Reformation, an equitable remedy that permits a court to reform a contract or deed, is governed by Cal. Civil Code § 3399, which states: “[w]hen, through fraud or mutual mistake of the parties, or a mistake of one party, which the other at the time knew or suspected, a written contract does not truly express the intention of the parties, it may be revised on the application of a party aggrieved, so as to express that intention, so far as it can be done without prejudice to rights acquired by third persons, in good faith and for value.”
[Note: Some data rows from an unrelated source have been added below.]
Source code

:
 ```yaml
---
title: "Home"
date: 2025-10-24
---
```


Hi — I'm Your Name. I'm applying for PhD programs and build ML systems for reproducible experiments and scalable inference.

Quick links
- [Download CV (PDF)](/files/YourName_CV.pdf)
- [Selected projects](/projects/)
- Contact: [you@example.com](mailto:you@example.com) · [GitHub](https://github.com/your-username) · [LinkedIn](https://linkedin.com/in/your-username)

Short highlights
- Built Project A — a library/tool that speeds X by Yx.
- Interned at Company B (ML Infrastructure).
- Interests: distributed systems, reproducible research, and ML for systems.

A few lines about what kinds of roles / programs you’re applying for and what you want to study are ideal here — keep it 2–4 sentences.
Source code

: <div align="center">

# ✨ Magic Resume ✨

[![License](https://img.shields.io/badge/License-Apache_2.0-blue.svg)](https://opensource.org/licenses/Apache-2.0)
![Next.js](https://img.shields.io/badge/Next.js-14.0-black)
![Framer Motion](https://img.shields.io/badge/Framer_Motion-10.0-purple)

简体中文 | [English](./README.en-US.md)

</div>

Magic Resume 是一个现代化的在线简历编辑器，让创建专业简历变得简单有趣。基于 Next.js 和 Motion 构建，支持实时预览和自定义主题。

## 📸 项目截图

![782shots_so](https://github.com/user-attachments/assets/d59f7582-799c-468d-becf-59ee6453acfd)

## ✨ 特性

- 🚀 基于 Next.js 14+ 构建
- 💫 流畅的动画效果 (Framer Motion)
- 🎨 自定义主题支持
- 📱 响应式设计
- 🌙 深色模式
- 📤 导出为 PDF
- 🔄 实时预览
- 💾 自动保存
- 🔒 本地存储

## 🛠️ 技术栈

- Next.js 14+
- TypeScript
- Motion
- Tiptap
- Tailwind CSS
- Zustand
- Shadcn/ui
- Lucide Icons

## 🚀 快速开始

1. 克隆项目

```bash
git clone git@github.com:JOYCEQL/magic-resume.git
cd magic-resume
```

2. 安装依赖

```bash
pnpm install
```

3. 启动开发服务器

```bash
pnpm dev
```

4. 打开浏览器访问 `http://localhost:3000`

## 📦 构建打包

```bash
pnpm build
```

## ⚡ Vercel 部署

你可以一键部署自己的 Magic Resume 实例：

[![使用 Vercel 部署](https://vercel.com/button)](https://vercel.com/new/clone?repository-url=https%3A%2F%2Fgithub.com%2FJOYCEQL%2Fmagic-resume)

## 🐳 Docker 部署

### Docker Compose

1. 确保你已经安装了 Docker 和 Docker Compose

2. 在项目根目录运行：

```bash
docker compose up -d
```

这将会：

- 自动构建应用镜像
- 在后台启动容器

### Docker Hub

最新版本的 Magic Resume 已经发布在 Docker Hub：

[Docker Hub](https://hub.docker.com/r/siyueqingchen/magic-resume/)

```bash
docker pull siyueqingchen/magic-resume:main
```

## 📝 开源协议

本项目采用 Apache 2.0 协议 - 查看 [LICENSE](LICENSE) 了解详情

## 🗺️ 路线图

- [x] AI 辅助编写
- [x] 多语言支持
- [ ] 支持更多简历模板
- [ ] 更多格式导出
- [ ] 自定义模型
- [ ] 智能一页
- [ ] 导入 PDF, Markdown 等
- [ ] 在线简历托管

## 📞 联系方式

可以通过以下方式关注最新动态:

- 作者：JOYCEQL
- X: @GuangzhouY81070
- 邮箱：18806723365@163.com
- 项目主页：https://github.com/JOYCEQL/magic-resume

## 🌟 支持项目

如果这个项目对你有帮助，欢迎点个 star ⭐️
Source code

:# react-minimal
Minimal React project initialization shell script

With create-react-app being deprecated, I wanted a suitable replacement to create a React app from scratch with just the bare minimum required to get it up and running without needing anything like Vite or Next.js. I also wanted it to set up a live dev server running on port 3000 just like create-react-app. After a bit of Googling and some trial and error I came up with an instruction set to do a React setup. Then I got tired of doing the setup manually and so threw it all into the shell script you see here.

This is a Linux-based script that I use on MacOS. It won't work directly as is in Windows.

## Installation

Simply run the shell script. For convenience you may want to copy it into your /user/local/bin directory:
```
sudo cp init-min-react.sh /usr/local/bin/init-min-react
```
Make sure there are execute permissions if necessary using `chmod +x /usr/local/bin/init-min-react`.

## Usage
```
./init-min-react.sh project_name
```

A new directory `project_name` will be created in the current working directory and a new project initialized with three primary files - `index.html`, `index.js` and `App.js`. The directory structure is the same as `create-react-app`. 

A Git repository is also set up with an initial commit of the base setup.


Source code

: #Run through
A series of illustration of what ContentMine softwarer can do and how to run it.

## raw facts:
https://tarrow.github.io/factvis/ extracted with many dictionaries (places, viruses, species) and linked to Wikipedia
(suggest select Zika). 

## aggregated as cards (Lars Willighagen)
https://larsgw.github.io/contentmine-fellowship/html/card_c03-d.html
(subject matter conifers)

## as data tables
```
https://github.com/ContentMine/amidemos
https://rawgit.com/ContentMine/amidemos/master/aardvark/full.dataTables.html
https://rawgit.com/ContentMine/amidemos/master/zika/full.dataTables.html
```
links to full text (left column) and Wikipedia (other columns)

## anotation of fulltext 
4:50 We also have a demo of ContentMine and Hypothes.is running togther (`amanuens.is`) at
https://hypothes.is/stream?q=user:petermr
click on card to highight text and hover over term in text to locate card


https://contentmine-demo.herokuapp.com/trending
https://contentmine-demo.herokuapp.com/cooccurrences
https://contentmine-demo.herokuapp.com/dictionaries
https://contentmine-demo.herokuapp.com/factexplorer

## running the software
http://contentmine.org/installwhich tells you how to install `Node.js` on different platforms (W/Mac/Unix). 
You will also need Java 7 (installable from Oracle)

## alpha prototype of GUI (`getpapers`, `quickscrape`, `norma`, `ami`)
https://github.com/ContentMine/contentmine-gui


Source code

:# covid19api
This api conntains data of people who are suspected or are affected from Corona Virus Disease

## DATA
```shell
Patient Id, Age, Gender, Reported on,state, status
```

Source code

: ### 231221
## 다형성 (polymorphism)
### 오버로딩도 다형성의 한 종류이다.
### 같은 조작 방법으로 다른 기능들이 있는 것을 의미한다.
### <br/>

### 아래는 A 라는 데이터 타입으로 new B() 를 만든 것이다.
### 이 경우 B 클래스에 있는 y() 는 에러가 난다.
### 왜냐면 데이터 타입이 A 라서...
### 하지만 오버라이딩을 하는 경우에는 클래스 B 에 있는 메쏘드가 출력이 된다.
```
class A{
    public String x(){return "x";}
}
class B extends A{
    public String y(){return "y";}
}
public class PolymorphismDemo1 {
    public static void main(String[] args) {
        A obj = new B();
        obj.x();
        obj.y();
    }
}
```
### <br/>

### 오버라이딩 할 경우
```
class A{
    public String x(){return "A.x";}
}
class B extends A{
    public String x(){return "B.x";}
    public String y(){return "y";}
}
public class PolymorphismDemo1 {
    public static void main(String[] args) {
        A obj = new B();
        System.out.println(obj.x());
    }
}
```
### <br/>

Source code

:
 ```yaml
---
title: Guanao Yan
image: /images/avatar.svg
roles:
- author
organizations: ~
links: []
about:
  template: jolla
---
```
“Reformation is proper when the parties come to a true agreement, but by reason of fraud or mistake, that intent is not expressed in the written instrument.” (See Shupe v. Nelson (1967) 254 Cal.App.2d 693, 699.) “The burden is on the party seeking reformation to demonstrate that the true intent of the agreement was something other than what is reflected by the instrument.” (Id. at 700.)
There can be no reformation of a written document to reflect the actual mutual agreement if there was no preceding agreement. (See Lemoge Elec. V. San Mateo County (1956) 46 Cal.2d 659, 663.)
“The purpose of reformation is to correct a written instrument in order to effectuate a common intention of both parties which was incorrectly reduced to writing. To justify the court in changing the language of the instrument sought to be reformed, it must be established that both parties agreed to do something different from what is expressed in the writing, and the proof upon this point should be clear and convincing.” (Lister v. Sorge (1968) 260 Cal.App.2d 333, 338.)
“If the contract itself is void, as, for example, because it is immoral or because the parties have not agreed on all of its terms and there is, for that reason, no final contract or understanding between them, or because the contract lacks consideration, reformation is impossible, since there is no valid contract to reform.” (Oatman v. Niemeyer (1929) 207 Cal. 424, 426-427.)
“California recognizes the objective theory of contracts (Berman v. Bromberg (1997) 56 Cal.App.4th 936, 948), under which ‘[i]t is the objective intent, as evidenced in words of the contract, rather than the subjective intent of one of the parties, that controls interpretation’” (Titan Group Inc. v. Sonoma Valley County Sanitation Dist. (1985) 164 Cal.App.3rd 1122, 1127.)
Lane v. Davis (1959) 172 Cal.App.2d 302 is instructive. It holds “[]... fraud which constitutes a ground for reformation consists of the representation that the writing is in conformity with the intended agreement, or that a writing to be made will be in conformity therewith.” (Id. citing 2 Witkin, California Procedure at 1397.) “The fraud alleged in the instant complaint went only to the inducement to enter into the contract and fraud of this character will not warrant reformation for the obvious reason that there is no common intention or understanding between the parties that may be utilized as a standard to which the writing could be reformed.” Id. at 307-08.
“A statute of limitations runs against an action for the reformation of an instrument from the date on which the right to reformation accrues.” (See 54 C.J.S. Limitations of Actions § 310.)